## Work order
The expected output is exactly the lines below, starting at the line with "# Overview of Linked Lists" and ending at the line with "chain of nodes.", both included; no other line belongs in it.

[Data extracted from a collection]

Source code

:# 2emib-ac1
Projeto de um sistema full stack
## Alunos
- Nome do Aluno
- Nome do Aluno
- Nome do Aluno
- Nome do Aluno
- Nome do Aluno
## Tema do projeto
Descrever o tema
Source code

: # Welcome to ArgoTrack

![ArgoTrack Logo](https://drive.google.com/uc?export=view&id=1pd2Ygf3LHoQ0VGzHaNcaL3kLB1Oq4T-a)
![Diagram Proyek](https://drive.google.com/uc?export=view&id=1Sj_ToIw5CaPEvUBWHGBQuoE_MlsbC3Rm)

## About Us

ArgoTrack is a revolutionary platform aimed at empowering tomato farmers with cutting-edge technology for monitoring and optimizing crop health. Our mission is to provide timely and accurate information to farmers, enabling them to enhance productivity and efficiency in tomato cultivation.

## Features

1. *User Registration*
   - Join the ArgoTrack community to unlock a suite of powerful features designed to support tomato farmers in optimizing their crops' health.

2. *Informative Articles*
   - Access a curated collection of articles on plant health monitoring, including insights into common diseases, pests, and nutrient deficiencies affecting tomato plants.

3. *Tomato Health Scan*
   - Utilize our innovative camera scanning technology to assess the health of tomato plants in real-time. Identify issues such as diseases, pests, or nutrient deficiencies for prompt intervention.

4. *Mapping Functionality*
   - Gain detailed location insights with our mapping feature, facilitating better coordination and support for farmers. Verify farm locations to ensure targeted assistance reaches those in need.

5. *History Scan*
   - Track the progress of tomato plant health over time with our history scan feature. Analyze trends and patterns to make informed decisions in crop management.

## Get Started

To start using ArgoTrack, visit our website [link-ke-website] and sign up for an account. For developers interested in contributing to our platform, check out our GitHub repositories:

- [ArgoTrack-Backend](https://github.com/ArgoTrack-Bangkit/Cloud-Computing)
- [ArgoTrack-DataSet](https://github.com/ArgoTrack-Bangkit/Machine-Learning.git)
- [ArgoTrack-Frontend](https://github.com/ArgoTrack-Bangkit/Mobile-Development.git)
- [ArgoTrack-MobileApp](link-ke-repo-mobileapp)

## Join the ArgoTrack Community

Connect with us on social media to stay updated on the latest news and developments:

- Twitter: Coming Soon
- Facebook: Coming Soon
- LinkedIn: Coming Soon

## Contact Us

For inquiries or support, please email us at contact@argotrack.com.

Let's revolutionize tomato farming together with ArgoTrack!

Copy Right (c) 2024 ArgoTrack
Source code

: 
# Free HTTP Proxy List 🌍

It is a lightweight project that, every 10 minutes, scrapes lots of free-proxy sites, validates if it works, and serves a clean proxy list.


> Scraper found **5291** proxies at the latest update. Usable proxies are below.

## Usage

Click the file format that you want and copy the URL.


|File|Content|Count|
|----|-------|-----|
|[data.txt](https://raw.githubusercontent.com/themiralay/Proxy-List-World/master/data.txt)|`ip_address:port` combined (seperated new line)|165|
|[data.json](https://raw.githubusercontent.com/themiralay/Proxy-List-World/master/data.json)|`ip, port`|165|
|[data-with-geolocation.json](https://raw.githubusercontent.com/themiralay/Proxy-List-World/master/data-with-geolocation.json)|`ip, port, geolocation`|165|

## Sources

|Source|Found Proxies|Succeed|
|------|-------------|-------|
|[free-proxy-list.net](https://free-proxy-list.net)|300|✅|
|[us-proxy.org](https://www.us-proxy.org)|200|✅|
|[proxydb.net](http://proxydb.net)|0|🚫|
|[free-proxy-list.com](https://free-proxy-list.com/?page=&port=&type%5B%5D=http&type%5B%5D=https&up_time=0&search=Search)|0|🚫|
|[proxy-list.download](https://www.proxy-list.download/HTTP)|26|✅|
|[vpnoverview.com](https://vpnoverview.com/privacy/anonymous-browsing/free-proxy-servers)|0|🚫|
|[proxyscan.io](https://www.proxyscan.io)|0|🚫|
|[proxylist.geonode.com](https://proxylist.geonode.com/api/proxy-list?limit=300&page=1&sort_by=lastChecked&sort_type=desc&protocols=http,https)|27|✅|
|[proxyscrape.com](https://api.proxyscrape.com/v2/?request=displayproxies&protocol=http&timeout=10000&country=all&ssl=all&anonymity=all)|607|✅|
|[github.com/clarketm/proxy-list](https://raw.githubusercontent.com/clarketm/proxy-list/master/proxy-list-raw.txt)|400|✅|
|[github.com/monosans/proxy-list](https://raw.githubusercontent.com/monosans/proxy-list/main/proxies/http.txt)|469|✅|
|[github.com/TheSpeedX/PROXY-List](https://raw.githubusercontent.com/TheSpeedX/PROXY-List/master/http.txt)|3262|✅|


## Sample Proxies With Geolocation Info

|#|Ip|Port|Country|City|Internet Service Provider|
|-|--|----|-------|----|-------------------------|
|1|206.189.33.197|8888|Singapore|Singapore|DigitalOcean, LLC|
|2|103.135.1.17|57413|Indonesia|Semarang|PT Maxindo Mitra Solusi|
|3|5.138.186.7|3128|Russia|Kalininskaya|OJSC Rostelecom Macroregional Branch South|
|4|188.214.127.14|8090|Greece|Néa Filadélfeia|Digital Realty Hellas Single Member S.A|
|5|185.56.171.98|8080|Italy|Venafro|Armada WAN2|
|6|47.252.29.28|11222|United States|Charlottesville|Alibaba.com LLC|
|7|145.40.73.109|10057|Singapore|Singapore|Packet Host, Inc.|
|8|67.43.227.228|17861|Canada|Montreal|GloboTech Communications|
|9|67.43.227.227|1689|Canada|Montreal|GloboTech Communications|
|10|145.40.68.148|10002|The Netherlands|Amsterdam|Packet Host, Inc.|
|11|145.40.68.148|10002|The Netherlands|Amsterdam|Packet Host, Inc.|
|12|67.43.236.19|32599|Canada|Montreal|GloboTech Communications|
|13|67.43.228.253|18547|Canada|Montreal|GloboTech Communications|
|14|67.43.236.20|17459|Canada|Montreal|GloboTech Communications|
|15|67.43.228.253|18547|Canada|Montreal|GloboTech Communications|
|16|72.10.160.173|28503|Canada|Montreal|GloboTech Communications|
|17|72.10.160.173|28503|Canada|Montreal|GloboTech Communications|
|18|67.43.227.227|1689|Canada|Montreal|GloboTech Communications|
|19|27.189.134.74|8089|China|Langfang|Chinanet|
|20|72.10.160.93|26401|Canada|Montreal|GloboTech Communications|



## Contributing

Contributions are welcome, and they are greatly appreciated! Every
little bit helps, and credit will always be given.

* * *

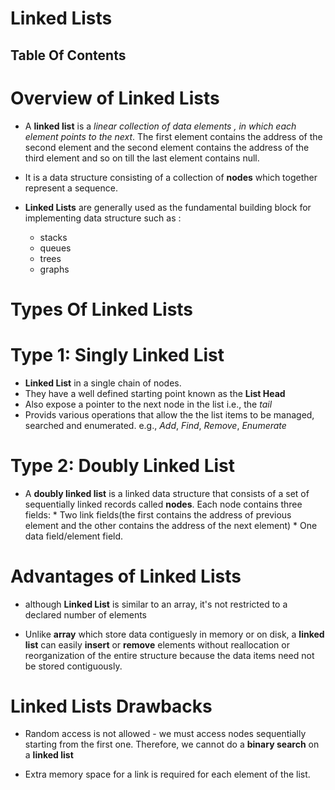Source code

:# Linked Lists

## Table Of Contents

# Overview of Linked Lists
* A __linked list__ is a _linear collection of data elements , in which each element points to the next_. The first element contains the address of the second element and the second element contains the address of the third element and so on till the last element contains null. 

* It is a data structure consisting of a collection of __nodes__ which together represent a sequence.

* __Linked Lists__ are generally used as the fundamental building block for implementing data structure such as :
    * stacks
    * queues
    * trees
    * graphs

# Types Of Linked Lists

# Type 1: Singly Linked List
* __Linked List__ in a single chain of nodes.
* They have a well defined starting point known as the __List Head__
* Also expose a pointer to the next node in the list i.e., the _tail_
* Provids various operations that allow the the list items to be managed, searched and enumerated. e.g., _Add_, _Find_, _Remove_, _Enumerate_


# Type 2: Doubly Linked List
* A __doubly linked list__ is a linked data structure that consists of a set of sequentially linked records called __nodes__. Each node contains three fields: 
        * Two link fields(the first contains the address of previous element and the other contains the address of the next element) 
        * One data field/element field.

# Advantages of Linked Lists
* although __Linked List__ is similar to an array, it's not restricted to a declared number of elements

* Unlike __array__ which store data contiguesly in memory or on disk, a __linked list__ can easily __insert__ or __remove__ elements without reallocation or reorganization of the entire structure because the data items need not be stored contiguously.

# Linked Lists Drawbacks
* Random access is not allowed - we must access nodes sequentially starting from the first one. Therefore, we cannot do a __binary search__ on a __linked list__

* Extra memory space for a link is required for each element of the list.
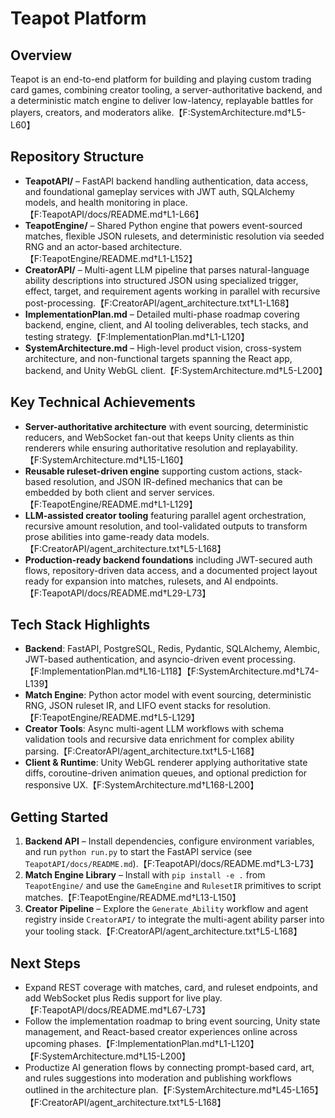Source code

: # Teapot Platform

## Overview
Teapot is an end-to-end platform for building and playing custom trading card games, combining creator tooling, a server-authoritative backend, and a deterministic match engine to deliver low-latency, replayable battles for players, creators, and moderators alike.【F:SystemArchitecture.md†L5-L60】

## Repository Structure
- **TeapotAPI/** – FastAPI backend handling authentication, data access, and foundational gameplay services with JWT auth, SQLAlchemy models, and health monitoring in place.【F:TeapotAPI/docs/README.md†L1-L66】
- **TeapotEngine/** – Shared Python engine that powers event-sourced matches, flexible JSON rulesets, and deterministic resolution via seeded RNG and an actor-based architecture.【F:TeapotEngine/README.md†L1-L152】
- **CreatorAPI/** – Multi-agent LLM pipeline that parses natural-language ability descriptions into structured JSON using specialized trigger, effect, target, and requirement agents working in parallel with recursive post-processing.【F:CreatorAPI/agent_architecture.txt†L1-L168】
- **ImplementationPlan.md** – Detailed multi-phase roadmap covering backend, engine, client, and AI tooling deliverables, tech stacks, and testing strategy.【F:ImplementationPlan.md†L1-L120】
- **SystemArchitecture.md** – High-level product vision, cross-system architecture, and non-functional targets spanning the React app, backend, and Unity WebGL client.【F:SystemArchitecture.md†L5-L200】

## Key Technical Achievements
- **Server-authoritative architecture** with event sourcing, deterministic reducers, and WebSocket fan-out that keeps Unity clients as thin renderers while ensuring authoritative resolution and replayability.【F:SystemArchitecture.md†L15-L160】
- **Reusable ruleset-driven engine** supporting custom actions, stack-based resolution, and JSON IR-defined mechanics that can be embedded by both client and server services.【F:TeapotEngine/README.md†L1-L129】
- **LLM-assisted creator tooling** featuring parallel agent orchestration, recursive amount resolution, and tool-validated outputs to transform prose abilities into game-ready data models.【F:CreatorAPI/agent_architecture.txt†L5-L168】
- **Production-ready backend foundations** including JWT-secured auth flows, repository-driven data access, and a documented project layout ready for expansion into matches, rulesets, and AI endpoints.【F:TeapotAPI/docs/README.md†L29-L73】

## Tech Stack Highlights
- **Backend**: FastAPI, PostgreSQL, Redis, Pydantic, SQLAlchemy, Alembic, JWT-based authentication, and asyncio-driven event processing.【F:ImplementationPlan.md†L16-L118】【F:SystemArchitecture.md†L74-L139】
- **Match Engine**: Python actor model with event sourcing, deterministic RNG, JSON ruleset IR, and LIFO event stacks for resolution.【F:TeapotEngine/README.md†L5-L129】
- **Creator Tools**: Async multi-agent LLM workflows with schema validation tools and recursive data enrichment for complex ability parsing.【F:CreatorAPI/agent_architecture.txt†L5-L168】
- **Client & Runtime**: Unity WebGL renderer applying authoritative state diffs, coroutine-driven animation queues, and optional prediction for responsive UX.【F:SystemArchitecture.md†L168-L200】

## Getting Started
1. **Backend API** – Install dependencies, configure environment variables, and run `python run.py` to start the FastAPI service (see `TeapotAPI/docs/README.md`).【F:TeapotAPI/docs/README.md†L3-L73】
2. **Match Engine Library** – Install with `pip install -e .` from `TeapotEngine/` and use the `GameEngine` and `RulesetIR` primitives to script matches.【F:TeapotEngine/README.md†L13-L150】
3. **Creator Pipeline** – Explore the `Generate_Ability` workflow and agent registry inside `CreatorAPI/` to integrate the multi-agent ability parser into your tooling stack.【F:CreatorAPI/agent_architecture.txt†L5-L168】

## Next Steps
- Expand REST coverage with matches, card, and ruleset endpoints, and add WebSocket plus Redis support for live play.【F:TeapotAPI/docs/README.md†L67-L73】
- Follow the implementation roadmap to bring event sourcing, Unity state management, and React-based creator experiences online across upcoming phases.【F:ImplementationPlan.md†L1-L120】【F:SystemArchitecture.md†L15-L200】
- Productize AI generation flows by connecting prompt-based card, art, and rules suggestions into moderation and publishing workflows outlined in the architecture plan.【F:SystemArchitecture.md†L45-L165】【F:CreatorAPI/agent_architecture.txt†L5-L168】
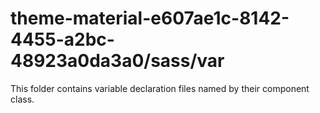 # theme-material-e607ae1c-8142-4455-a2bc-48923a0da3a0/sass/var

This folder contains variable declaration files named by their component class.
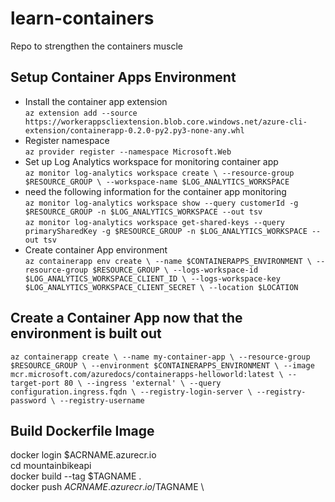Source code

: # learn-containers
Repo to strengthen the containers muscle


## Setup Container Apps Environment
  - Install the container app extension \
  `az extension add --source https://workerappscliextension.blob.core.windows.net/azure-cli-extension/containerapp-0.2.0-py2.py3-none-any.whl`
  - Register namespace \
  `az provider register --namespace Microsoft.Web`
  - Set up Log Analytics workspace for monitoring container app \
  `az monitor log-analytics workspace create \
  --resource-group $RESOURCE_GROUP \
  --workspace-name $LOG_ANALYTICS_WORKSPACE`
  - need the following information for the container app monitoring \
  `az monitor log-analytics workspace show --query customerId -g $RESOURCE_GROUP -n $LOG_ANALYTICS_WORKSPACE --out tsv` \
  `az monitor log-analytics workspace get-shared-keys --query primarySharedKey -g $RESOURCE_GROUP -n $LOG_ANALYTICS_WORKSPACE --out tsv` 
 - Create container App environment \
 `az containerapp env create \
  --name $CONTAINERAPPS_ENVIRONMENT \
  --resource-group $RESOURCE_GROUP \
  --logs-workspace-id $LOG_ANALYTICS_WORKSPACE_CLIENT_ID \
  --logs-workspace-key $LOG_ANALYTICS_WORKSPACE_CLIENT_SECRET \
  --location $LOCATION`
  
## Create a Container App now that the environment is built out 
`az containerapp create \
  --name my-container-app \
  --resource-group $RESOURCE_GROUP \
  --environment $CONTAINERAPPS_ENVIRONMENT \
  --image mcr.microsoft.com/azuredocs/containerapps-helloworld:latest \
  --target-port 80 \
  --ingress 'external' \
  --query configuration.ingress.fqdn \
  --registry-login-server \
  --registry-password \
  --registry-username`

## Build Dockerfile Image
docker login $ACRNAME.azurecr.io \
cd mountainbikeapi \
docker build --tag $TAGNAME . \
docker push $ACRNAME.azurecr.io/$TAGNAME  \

## Response
# Overview of Linked Lists
* A __linked list__ is a _linear collection of data elements , in which each element points to the next_. The first element contains the address of the second element and the second element contains the address of the third element and so on till the last element contains null. 

* It is a data structure consisting of a collection of __nodes__ which together represent a sequence.

* __Linked Lists__ are generally used as the fundamental building block for implementing data structure such as :
    * stacks
    * queues
    * trees
    * graphs

# Types Of Linked Lists

# Type 1: Singly Linked List
* __Linked List__ in a single chain of nodes.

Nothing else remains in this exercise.